Exercise:
Report back each line of the records that contains the string "trabalho".

Exercise data:
—————
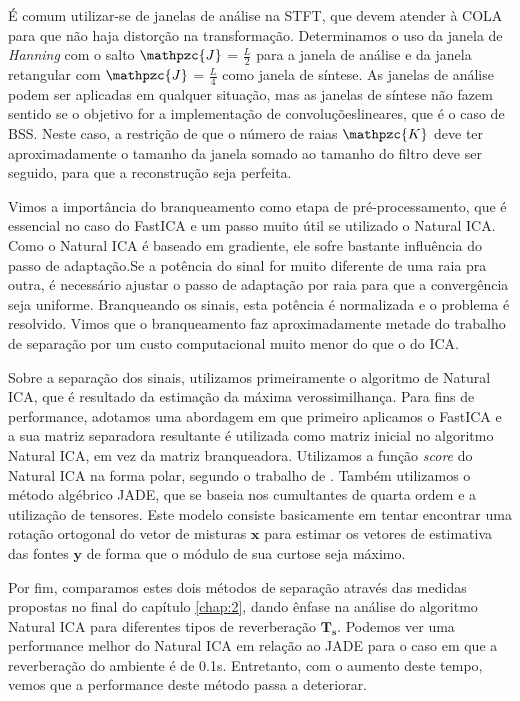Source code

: É comum utilizar-se de janelas de análise na STFT, que devem atender à COLA para que não haja distorção na transformação. Determinamos o uso da janela de \textit{Hanning} com o salto $\mathpzc{J}$ = $\frac{L}{2}$ para a janela de análise e da janela retangular com  $\mathpzc{J}$ = $\frac{L}{4}$ como janela de síntese. As janelas de análise podem ser aplicadas em qualquer situação, mas as janelas de síntese não fazem sentido se o objetivo for a implementação de convoluçõeslineares, que é o caso de BSS. Neste caso, a restrição de que o número de raias $\mathpzc{K}$ deve ter aproximadamente o tamanho da janela somado ao tamanho do filtro deve ser seguido, para que a reconstrução seja perfeita. 

Vimos a importância do branqueamento como etapa de pré-processamento, que é essencial no caso do FastICA e um passo muito útil se utilizado o Natural ICA. Como o Natural ICA é baseado em gradiente, ele sofre bastante influência do passo de adaptação.Se a potência do sinal for muito diferente de uma raia pra outra, é necessário ajustar o passo de adaptação por raia para que a convergência seja uniforme. Branqueando os sinais, esta potência é normalizada e o problema é resolvido. Vimos que o branqueamento faz aproximadamente metade do trabalho de separação por um custo computacional muito menor do que o do ICA.
 
Sobre a separação dos sinais, utilizamos primeiramente o algoritmo de Natural ICA, que é resultado da estimação da máxima verossimilhança. Para fins de performance, adotamos uma abordagem em que primeiro aplicamos o FastICA e a sua matriz separadora resultante é utilizada como matriz inicial no algoritmo Natural ICA, em vez da matriz branqueadora. Utilizamos a função \textit{score} do Natural ICA na forma polar, segundo o trabalho de \cite{LuizVictorio}. Também utilizamos o método algébrico JADE, que se baseia nos cumultantes de quarta ordem e a utilização de tensores. Este modelo consiste basicamente em tentar encontrar uma rotação ortogonal do vetor de misturas $\mathbf{x}$ para estimar os vetores de estimativa das fontes $\mathbf{y}$ de forma que o módulo de sua curtose seja máximo.

Por fim, comparamos estes dois métodos de separação através das medidas propostas no final do capítulo \ref{chap:2}, dando ênfase na análise do algoritmo Natural ICA para diferentes tipos de reverberação $\mathbf{T_s}$. Podemos ver uma performance melhor do Natural ICA em relação ao JADE para o caso em que a reverberação do ambiente é de 0.1s. Entretanto, com o aumento deste tempo, vemos que a performance deste método passa a deteriorar.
—————
Your solution:
Vimos a importância do branqueamento como etapa de pré-processamento, que é essencial no caso do FastICA e um passo muito útil se utilizado o Natural ICA. Como o Natural ICA é baseado em gradiente, ele sofre bastante influência do passo de adaptação.Se a potência do sinal for muito diferente de uma raia pra outra, é necessário ajustar o passo de adaptação por raia para que a convergência seja uniforme. Branqueando os sinais, esta potência é normalizada e o problema é resolvido. Vimos que o branqueamento faz aproximadamente metade do trabalho de separação por um custo computacional muito menor do que o do ICA.
Sobre a separação dos sinais, utilizamos primeiramente o algoritmo de Natural ICA, que é resultado da estimação da máxima verossimilhança. Para fins de performance, adotamos uma abordagem em que primeiro aplicamos o FastICA e a sua matriz separadora resultante é utilizada como matriz inicial no algoritmo Natural ICA, em vez da matriz branqueadora. Utilizamos a função \textit{score} do Natural ICA na forma polar, segundo o trabalho de \cite{LuizVictorio}. Também utilizamos o método algébrico JADE, que se baseia nos cumultantes de quarta ordem e a utilização de tensores. Este modelo consiste basicamente em tentar encontrar uma rotação ortogonal do vetor de misturas $\mathbf{x}$ para estimar os vetores de estimativa das fontes $\mathbf{y}$ de forma que o módulo de sua curtose seja máximo.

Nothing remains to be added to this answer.